··· Source material

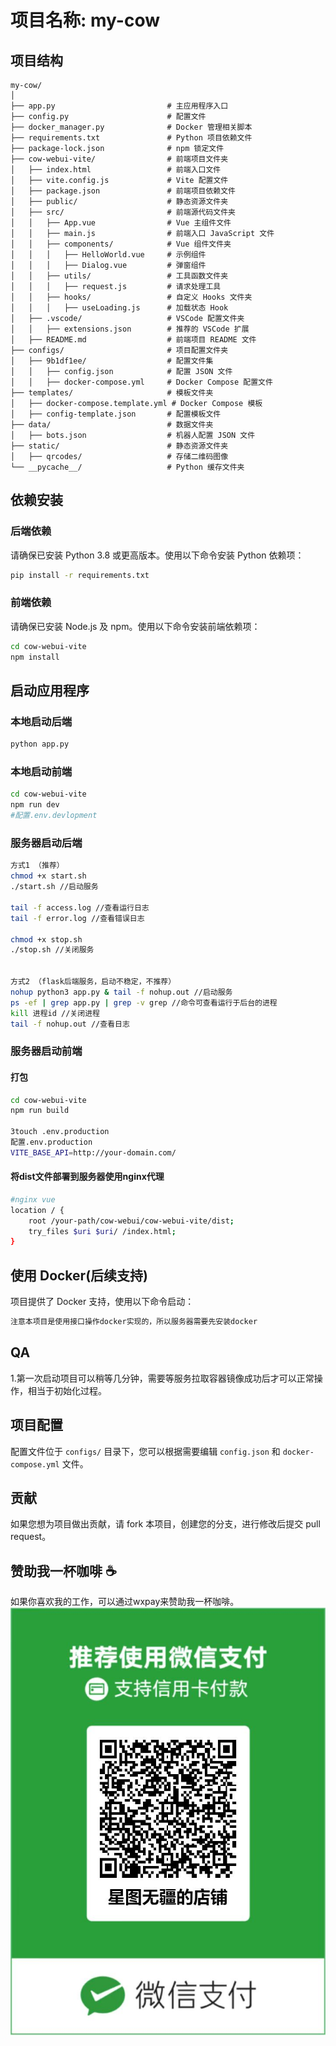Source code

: # 项目名称: my-cow

## 项目结构

```
my-cow/
│
├── app.py                         # 主应用程序入口
├── config.py                      # 配置文件
├── docker_manager.py              # Docker 管理相关脚本
├── requirements.txt               # Python 项目依赖文件
├── package-lock.json              # npm 锁定文件
├── cow-webui-vite/                # 前端项目文件夹
│   ├── index.html                 # 前端入口文件
│   ├── vite.config.js             # Vite 配置文件
│   ├── package.json               # 前端项目依赖文件
│   ├── public/                    # 静态资源文件夹
│   ├── src/                       # 前端源代码文件夹
│   │   ├── App.vue                # Vue 主组件文件
│   │   ├── main.js                # 前端入口 JavaScript 文件
│   │   ├── components/            # Vue 组件文件夹
│   │   │   ├── HelloWorld.vue     # 示例组件
│   │   │   ├── Dialog.vue         # 弹窗组件
│   │   ├── utils/                 # 工具函数文件夹
│   │   │   ├── request.js         # 请求处理工具
│   │   ├── hooks/                 # 自定义 Hooks 文件夹
│   │   │   ├── useLoading.js      # 加载状态 Hook
│   ├── .vscode/                   # VSCode 配置文件夹
│   │   ├── extensions.json        # 推荐的 VSCode 扩展
│   ├── README.md                  # 前端项目 README 文件
├── configs/                       # 项目配置文件夹
│   ├── 9b1df1ee/                  # 配置文件集
│   │   ├── config.json            # 配置 JSON 文件
│   │   ├── docker-compose.yml     # Docker Compose 配置文件
├── templates/                     # 模板文件夹
│   ├── docker-compose.template.yml # Docker Compose 模板
│   ├── config-template.json       # 配置模板文件
├── data/                          # 数据文件夹
│   ├── bots.json                  # 机器人配置 JSON 文件
├── static/                        # 静态资源文件夹
│   ├── qrcodes/                   # 存储二维码图像
└── __pycache__/                   # Python 缓存文件夹
```

## 依赖安装

### 后端依赖

请确保已安装 Python 3.8 或更高版本。使用以下命令安装 Python 依赖项：

```bash
pip install -r requirements.txt
```

### 前端依赖

请确保已安装 Node.js 及 npm。使用以下命令安装前端依赖项：

```bash
cd cow-webui-vite
npm install
```

## 启动应用程序

### 本地启动后端

```bash
python app.py
```
### 本地启动前端

```bash
cd cow-webui-vite
npm run dev
#配置.env.devlopment
```

### 服务器启动后端

```bash
方式1 （推荐）
chmod +x start.sh
./start.sh //启动服务

tail -f access.log //查看运行日志
tail -f error.log //查看错误日志

chmod +x stop.sh 
./stop.sh //关闭服务


方式2 （flask后端服务，启动不稳定，不推荐）
nohup python3 app.py & tail -f nohup.out //启动服务
ps -ef | grep app.py | grep -v grep //命令可查看运行于后台的进程
kill 进程id //关闭进程
tail -f nohup.out //查看日志

```

### 服务器启动前端
#### 打包
```bash
cd cow-webui-vite
npm run build

3touch .env.production
配置.env.production
VITE_BASE_API=http://your-domain.com/
```
#### 将dist文件部署到服务器使用nginx代理
```bash
#nginx vue
location / {
    root /your-path/cow-webui/cow-webui-vite/dist;
    try_files $uri $uri/ /index.html;
}
```


## 使用 Docker(后续支持)

项目提供了 Docker 支持，使用以下命令启动：

```bash
注意本项目是使用接口操作docker实现的，所以服务器需要先安装docker
```

## QA
1.第一次启动项目可以稍等几分钟，需要等服务拉取容器镜像成功后才可以正常操作，相当于初始化过程。

## 项目配置

配置文件位于 `configs/` 目录下，您可以根据需要编辑 `config.json` 和 `docker-compose.yml` 文件。

## 贡献

如果您想为项目做出贡献，请 fork 本项目，创建您的分支，进行修改后提交 pull request。


## 赞助我一杯咖啡 ☕️

如果你喜欢我的工作，可以通过wxpay来赞助我一杯咖啡。
![GitHub Sponsors](https://github.com/FEEHarrison/cow-webui/blob/main/sponsor/WechatIMG386.jpeg)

······

=== Exercise instructions ===
If a line in the material contains the word "requirements", copy that line.

=== Response for this exercise ===
├── requirements.txt               # Python 项目依赖文件
pip install -r requirements.txt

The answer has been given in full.